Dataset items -
##########

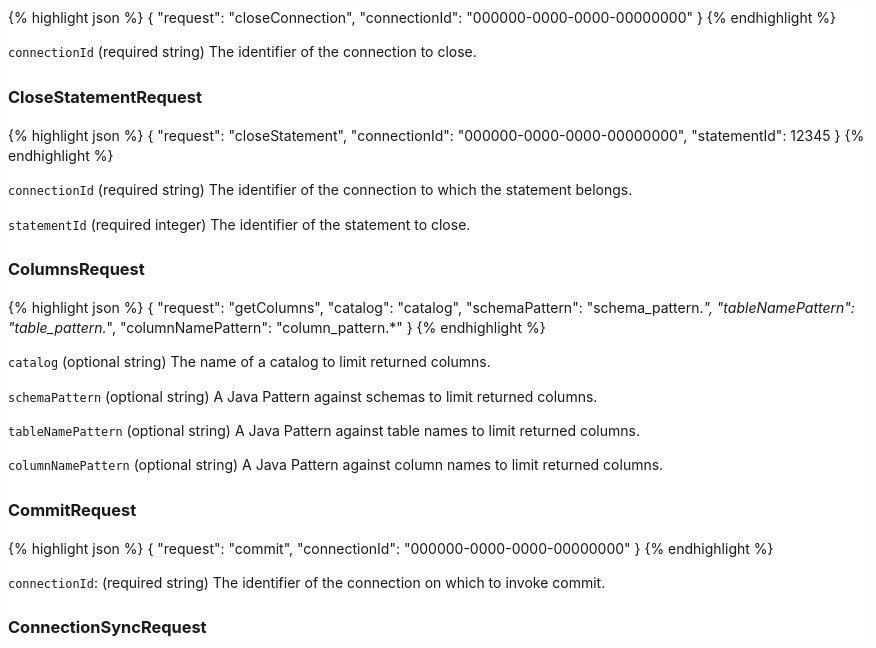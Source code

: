 {% highlight json %}
{
  "request": "closeConnection",
  "connectionId": "000000-0000-0000-00000000"
}
{% endhighlight %}

`connectionId` (required string) The identifier of the connection to close.

### CloseStatementRequest

{% highlight json %}
{
  "request": "closeStatement",
  "connectionId": "000000-0000-0000-00000000",
  "statementId": 12345
}
{% endhighlight %}

`connectionId` (required string) The identifier of the connection to which the statement belongs.

`statementId` (required integer) The identifier of the statement to close.

### ColumnsRequest

{% highlight json %}
{
  "request": "getColumns",
  "catalog": "catalog",
  "schemaPattern": "schema_pattern.*",
  "tableNamePattern": "table_pattern.*",
  "columnNamePattern": "column_pattern.*"
}
{% endhighlight %}

`catalog` (optional string) The name of a catalog to limit returned columns.

`schemaPattern` (optional string) A Java Pattern against schemas to limit returned columns.

`tableNamePattern` (optional string) A Java Pattern against table names to limit returned columns.

`columnNamePattern` (optional string) A Java Pattern against column names to limit returned columns.

### CommitRequest

{% highlight json %}
{
  "request": "commit",
  "connectionId": "000000-0000-0000-00000000"
}
{% endhighlight %}

`connectionId`: (required string) The identifier of the connection on which to invoke commit.

### ConnectionSyncRequest
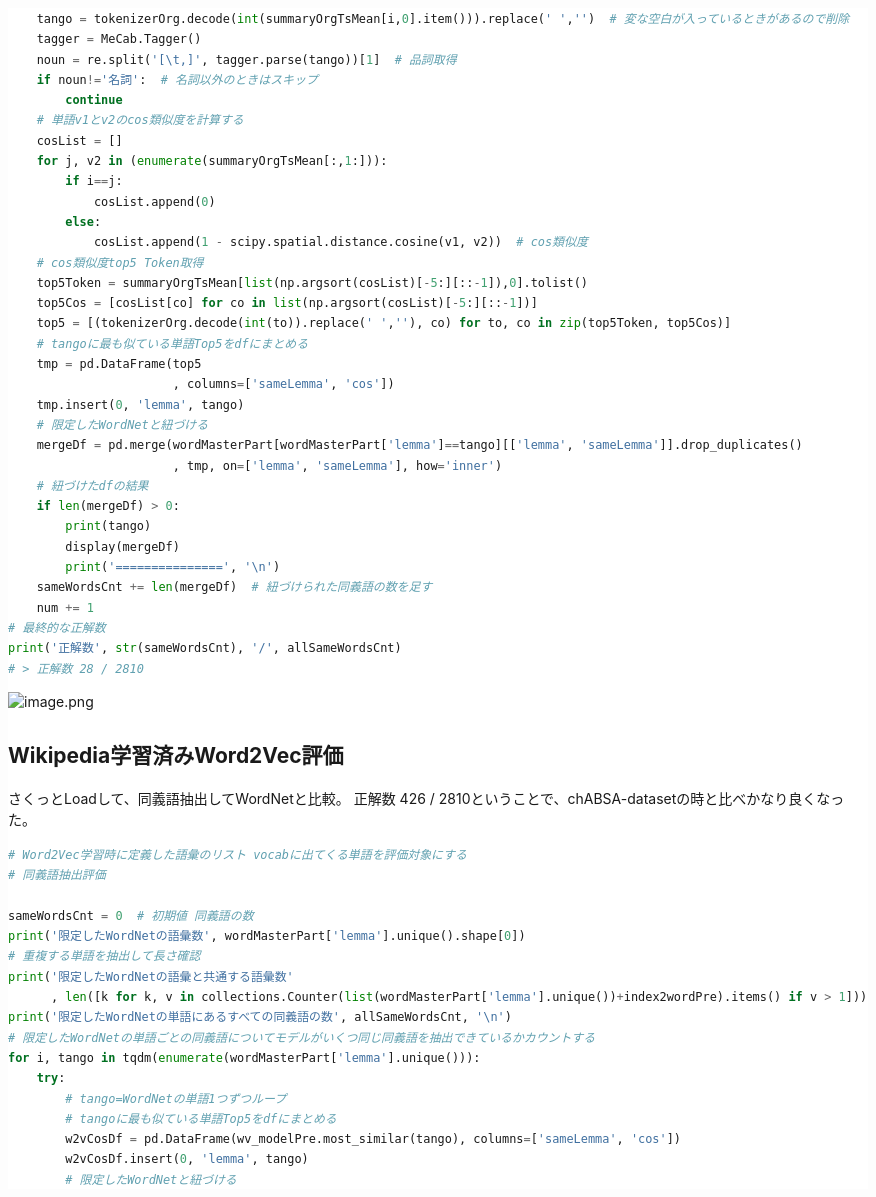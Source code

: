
 ```python
    tango = tokenizerOrg.decode(int(summaryOrgTsMean[i,0].item())).replace(' ','')  # 変な空白が入っているときがあるので削除
    tagger = MeCab.Tagger()
    noun = re.split('[\t,]', tagger.parse(tango))[1]  # 品詞取得
    if noun!='名詞':  # 名詞以外のときはスキップ
        continue
    # 単語v1とv2のcos類似度を計算する
    cosList = []
    for j, v2 in (enumerate(summaryOrgTsMean[:,1:])):
        if i==j:
            cosList.append(0)
        else:
            cosList.append(1 - scipy.spatial.distance.cosine(v1, v2))  # cos類似度
    # cos類似度top5 Token取得
    top5Token = summaryOrgTsMean[list(np.argsort(cosList)[-5:][::-1]),0].tolist()
    top5Cos = [cosList[co] for co in list(np.argsort(cosList)[-5:][::-1])]
    top5 = [(tokenizerOrg.decode(int(to)).replace(' ',''), co) for to, co in zip(top5Token, top5Cos)]
    # tangoに最も似ている単語Top5をdfにまとめる
    tmp = pd.DataFrame(top5
                       , columns=['sameLemma', 'cos'])
    tmp.insert(0, 'lemma', tango)
    # 限定したWordNetと紐づける
    mergeDf = pd.merge(wordMasterPart[wordMasterPart['lemma']==tango][['lemma', 'sameLemma']].drop_duplicates()
                       , tmp, on=['lemma', 'sameLemma'], how='inner')
    # 紐づけたdfの結果
    if len(mergeDf) > 0:
        print(tango)
        display(mergeDf)
        print('===============', '\n')
    sameWordsCnt += len(mergeDf)  # 紐づけられた同義語の数を足す
    num += 1
# 最終的な正解数
print('正解数', str(sameWordsCnt), '/', allSameWordsCnt)
# > 正解数 28 / 2810
```
![image.png](https://qiita-image-store.s3.ap-northeast-1.amazonaws.com/0/542929/a8a7e659-cde4-29a9-a83e-8c6941c3a10f.png)

## Wikipedia学習済みWord2Vec評価
さくっとLoadして、同義語抽出してWordNetと比較。
正解数 426 / 2810ということで、chABSA-datasetの時と比べかなり良くなった。
```python
# Word2Vec学習時に定義した語彙のリスト vocabに出てくる単語を評価対象にする
# 同義語抽出評価

sameWordsCnt = 0  # 初期値 同義語の数
print('限定したWordNetの語彙数', wordMasterPart['lemma'].unique().shape[0])
# 重複する単語を抽出して長さ確認
print('限定したWordNetの語彙と共通する語彙数'
      , len([k for k, v in collections.Counter(list(wordMasterPart['lemma'].unique())+index2wordPre).items() if v > 1]))
print('限定したWordNetの単語にあるすべての同義語の数', allSameWordsCnt, '\n')
# 限定したWordNetの単語ごとの同義語についてモデルがいくつ同じ同義語を抽出できているかカウントする
for i, tango in tqdm(enumerate(wordMasterPart['lemma'].unique())):
    try:
        # tango=WordNetの単語1つずつループ
        # tangoに最も似ている単語Top5をdfにまとめる
        w2vCosDf = pd.DataFrame(wv_modelPre.most_similar(tango), columns=['sameLemma', 'cos'])
        w2vCosDf.insert(0, 'lemma', tango)
        # 限定したWordNetと紐づける
```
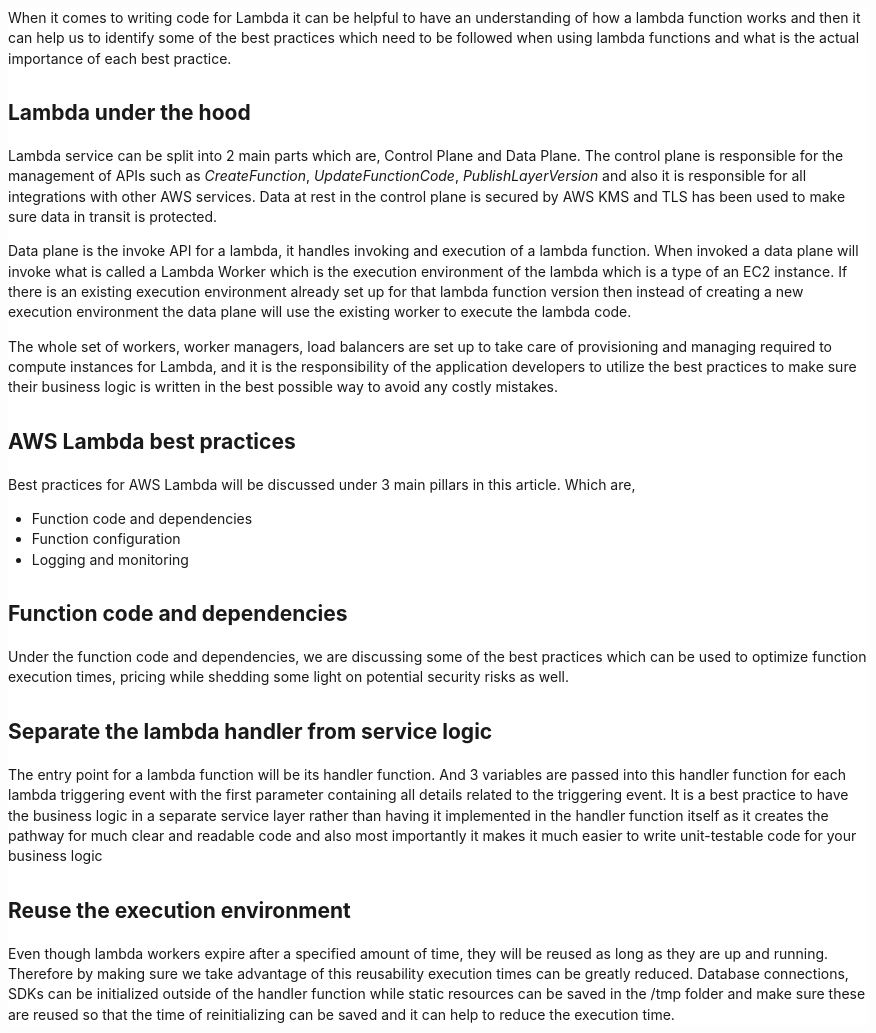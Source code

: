  When it comes to writing code for Lambda it can be helpful to have an understanding of how a lambda function works and then it can help us to identify some of the best practices which need to be followed when using lambda functions and what is the actual importance of each best practice.


## Lambda under the hood
 Lambda service can be split into 2 main parts which are, Control Plane and Data Plane. The control plane is responsible for the management of APIs such as _CreateFunction_, _UpdateFunctionCode_, _PublishLayerVersion_ and also it is responsible for all integrations with other AWS services. Data at rest in the control plane is secured by AWS KMS and TLS has been used to make sure data in transit is protected.

 Data plane is the invoke API for a lambda, it handles invoking and execution of a lambda function. When invoked a data plane will invoke what is called a Lambda Worker which is the execution environment of the lambda which is a type of an EC2 instance. If there is an existing execution environment already set up for that lambda function version then instead of creating a new execution environment the data plane will use the existing worker to execute the lambda code.

 The whole set of workers, worker managers, load balancers are set up to take care of provisioning and managing required to compute instances for Lambda, and it is the responsibility of the application developers to utilize the best practices to make sure their business logic is written in the best possible way to avoid any costly mistakes.


## AWS Lambda best practices
 Best practices for AWS Lambda will be discussed under 3 main pillars in this article. Which are,

 * Function code and dependencies
 * Function configuration
 * Logging and monitoring


## Function code and dependencies
 Under the function code and dependencies, we are discussing some of the best practices which can be used to optimize function execution times, pricing while shedding some light on potential security risks as well.


## Separate the lambda handler from service logic
 The entry point for a lambda function will be its handler function. And 3 variables are passed into this handler function for each lambda triggering event with the first parameter containing all details related to the triggering event. It is a best practice to have the business logic in a separate service layer rather than having it implemented in the handler function itself as it creates the pathway for much clear and readable code and also most importantly it makes it much easier to write unit-testable code for your business logic

## Reuse the execution environment
 Even though lambda workers expire after a specified amount of time, they will be reused as long as they are up and running. Therefore by making sure we take advantage of this reusability execution times can be greatly reduced. Database connections, SDKs can be initialized outside of the handler function while static resources can be saved in the /tmp folder and make sure these are reused so that the time of reinitializing can be saved and it can help to reduce the execution time.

##########

Description of the task - What lines in the data above carry "insert"? Return them all.

Result of the task -
    tmp.insert(0, 'lemma', tango)
        w2vCosDf.insert(0, 'lemma', tango)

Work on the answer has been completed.